• RECORDS FOR THIS TASK

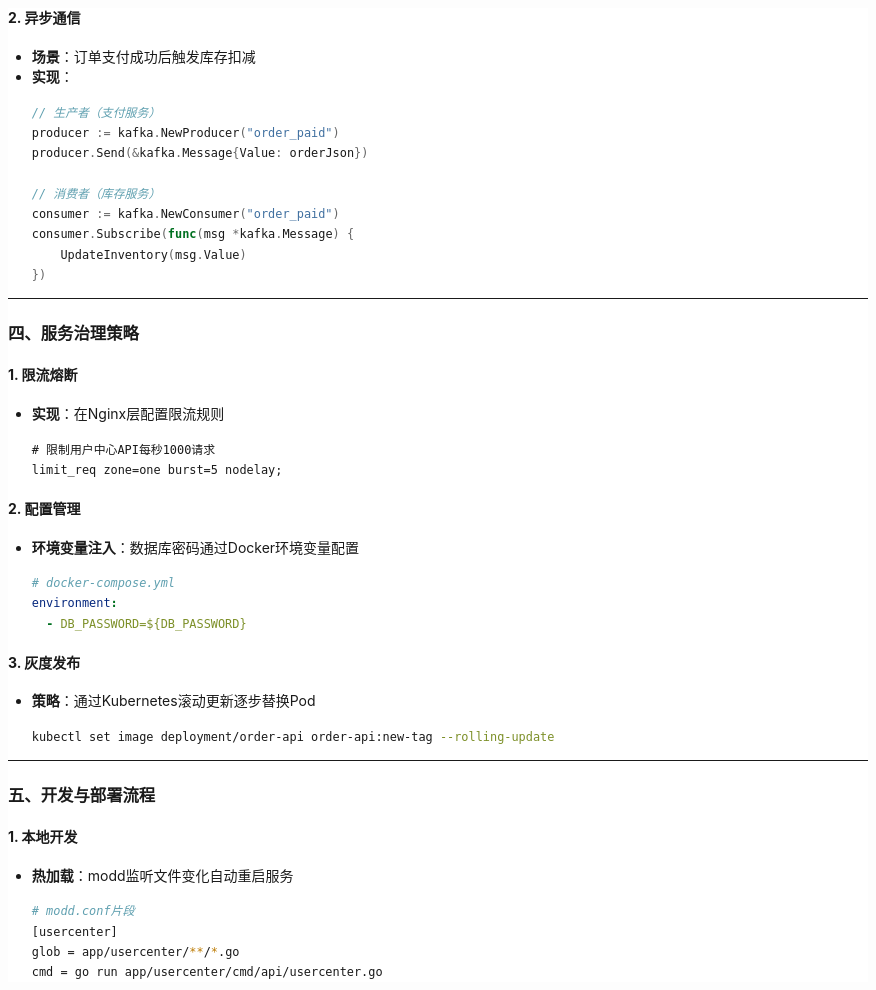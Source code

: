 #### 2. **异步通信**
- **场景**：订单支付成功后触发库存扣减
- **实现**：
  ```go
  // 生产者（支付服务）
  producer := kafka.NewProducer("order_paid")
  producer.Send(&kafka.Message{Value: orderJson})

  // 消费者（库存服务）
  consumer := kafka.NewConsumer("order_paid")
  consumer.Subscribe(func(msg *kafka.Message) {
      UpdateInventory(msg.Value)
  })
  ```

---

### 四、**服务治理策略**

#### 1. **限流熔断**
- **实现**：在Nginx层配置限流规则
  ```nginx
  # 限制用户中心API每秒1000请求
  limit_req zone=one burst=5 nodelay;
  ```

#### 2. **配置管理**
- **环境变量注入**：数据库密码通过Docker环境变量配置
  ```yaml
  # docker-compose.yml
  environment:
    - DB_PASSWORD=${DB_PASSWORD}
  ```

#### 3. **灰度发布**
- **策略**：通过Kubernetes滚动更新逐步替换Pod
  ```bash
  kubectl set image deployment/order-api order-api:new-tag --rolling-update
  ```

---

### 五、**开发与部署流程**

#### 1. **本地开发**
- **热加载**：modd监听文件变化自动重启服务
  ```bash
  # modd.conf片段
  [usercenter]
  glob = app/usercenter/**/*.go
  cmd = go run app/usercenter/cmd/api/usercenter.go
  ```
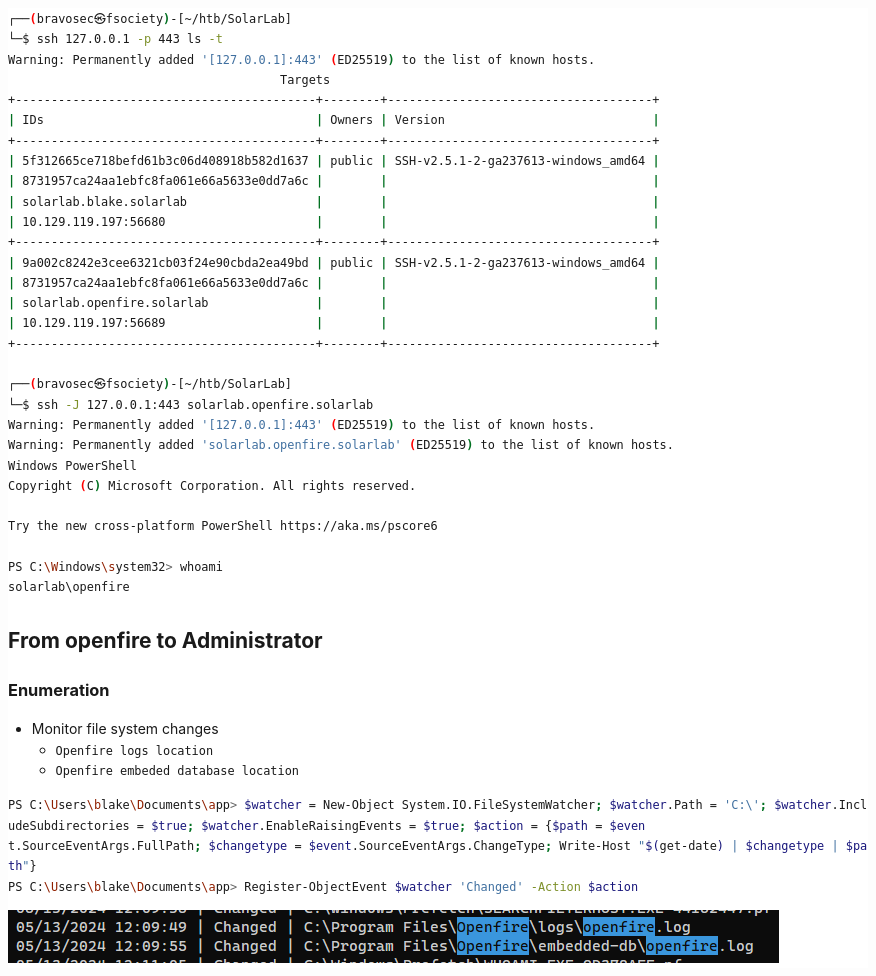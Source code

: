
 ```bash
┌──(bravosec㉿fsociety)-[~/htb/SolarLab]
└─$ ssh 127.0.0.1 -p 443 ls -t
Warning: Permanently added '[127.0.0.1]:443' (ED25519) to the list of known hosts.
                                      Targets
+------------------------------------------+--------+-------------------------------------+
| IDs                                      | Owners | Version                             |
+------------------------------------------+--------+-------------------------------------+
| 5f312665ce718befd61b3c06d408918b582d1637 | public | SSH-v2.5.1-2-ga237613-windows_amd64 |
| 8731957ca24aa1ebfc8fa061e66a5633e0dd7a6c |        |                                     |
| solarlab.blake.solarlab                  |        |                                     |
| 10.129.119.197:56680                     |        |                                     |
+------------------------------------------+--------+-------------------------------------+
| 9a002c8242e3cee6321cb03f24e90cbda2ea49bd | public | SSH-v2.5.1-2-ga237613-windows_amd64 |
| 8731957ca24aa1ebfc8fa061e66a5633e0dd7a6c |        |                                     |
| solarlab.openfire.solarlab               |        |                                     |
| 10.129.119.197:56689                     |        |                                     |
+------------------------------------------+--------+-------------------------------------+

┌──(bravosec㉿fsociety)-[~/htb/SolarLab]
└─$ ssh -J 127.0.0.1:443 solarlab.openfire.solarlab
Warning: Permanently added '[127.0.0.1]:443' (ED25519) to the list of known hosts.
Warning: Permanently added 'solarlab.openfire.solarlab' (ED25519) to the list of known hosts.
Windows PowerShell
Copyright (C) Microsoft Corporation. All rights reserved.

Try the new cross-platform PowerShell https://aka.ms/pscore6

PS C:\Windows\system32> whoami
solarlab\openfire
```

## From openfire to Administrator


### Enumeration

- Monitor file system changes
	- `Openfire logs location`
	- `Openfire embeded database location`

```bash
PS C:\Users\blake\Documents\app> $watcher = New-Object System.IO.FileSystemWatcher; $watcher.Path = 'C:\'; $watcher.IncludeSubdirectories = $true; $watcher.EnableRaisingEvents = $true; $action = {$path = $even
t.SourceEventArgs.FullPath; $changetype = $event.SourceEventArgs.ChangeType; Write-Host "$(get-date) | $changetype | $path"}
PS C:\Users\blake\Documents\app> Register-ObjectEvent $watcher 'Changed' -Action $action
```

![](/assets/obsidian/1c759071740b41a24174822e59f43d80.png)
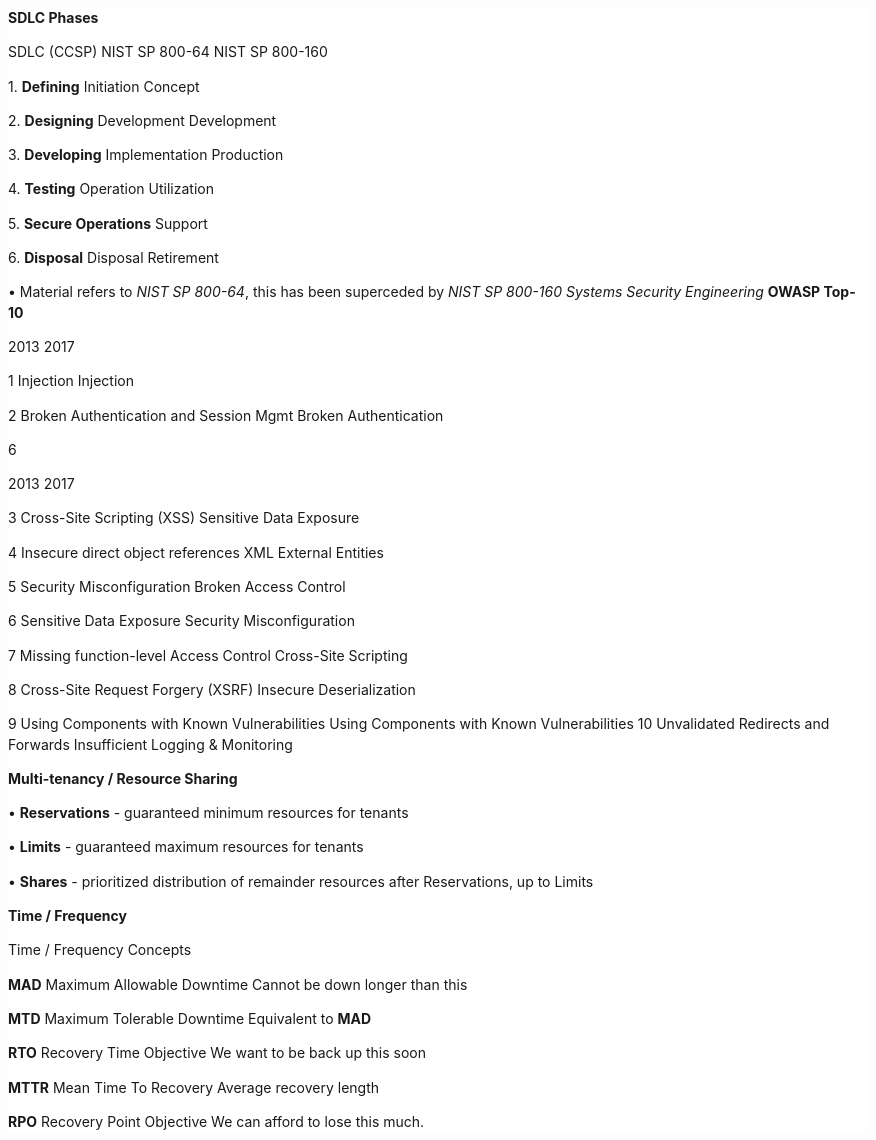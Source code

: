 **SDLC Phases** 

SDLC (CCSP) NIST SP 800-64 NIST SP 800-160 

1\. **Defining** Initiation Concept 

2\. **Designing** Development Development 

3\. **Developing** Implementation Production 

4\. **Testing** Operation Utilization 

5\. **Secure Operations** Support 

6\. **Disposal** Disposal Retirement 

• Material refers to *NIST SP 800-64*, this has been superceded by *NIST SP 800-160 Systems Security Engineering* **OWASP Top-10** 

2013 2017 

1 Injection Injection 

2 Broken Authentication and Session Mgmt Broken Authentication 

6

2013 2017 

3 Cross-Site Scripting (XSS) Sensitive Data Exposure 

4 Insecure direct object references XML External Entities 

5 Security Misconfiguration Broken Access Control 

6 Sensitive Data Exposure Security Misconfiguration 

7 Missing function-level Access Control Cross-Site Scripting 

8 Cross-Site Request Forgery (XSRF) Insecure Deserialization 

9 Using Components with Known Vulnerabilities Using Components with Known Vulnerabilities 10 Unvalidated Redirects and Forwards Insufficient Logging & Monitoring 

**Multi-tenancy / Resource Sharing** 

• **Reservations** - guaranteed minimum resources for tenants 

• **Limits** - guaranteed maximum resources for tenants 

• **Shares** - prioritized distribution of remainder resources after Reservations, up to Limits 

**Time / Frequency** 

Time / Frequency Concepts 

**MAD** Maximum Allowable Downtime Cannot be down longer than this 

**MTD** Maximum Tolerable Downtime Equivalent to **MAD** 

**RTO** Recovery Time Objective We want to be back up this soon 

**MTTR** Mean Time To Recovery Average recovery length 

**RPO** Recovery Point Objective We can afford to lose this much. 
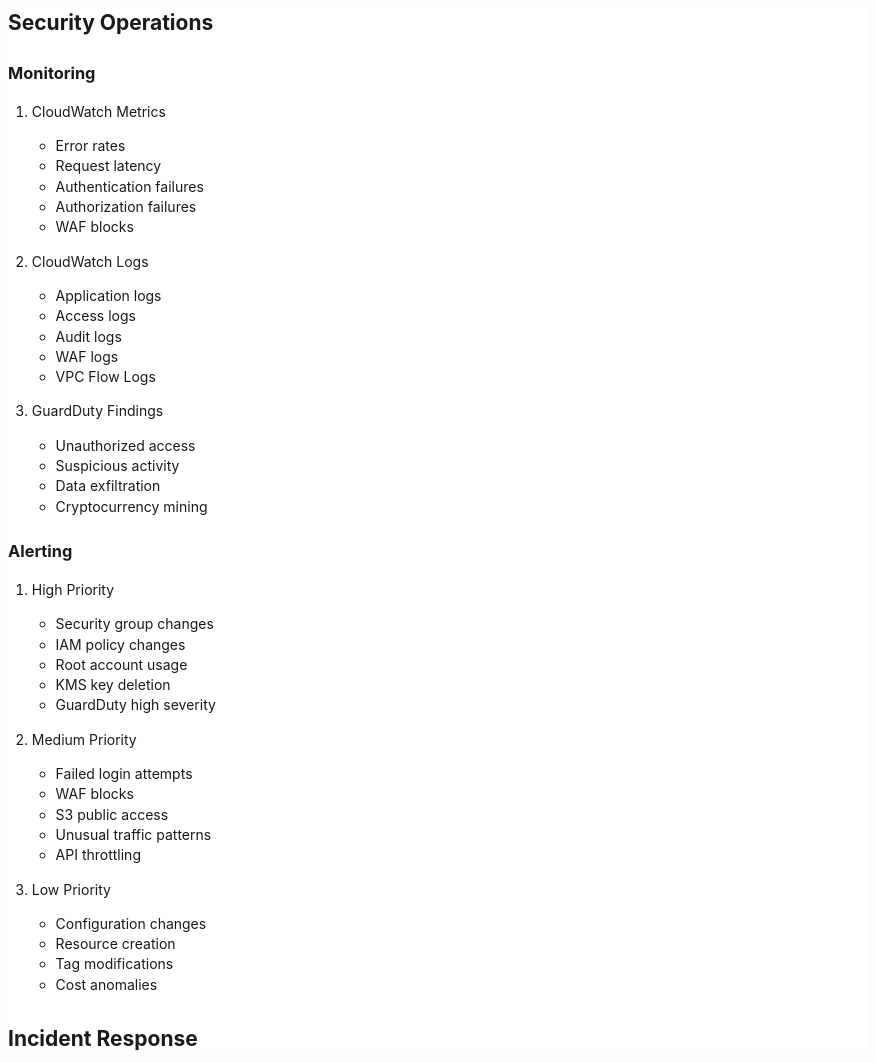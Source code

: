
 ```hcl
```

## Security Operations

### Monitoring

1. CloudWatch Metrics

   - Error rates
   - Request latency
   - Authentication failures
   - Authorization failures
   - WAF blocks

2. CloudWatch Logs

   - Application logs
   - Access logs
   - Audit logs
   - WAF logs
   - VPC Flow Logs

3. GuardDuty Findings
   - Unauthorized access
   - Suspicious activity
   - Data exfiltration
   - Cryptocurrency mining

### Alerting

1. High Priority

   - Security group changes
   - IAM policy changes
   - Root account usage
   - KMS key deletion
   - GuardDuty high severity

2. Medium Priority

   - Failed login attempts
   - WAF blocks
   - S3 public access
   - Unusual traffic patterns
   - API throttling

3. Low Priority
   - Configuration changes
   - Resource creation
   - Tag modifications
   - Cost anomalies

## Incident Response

• THE TASK
All lines in the records with the string "Objective" should be copied out.

• EXERCISE SOLUTION
**RTO** Recovery Time Objective We want to be back up this soon 
**RPO** Recovery Point Objective We can afford to lose this much. 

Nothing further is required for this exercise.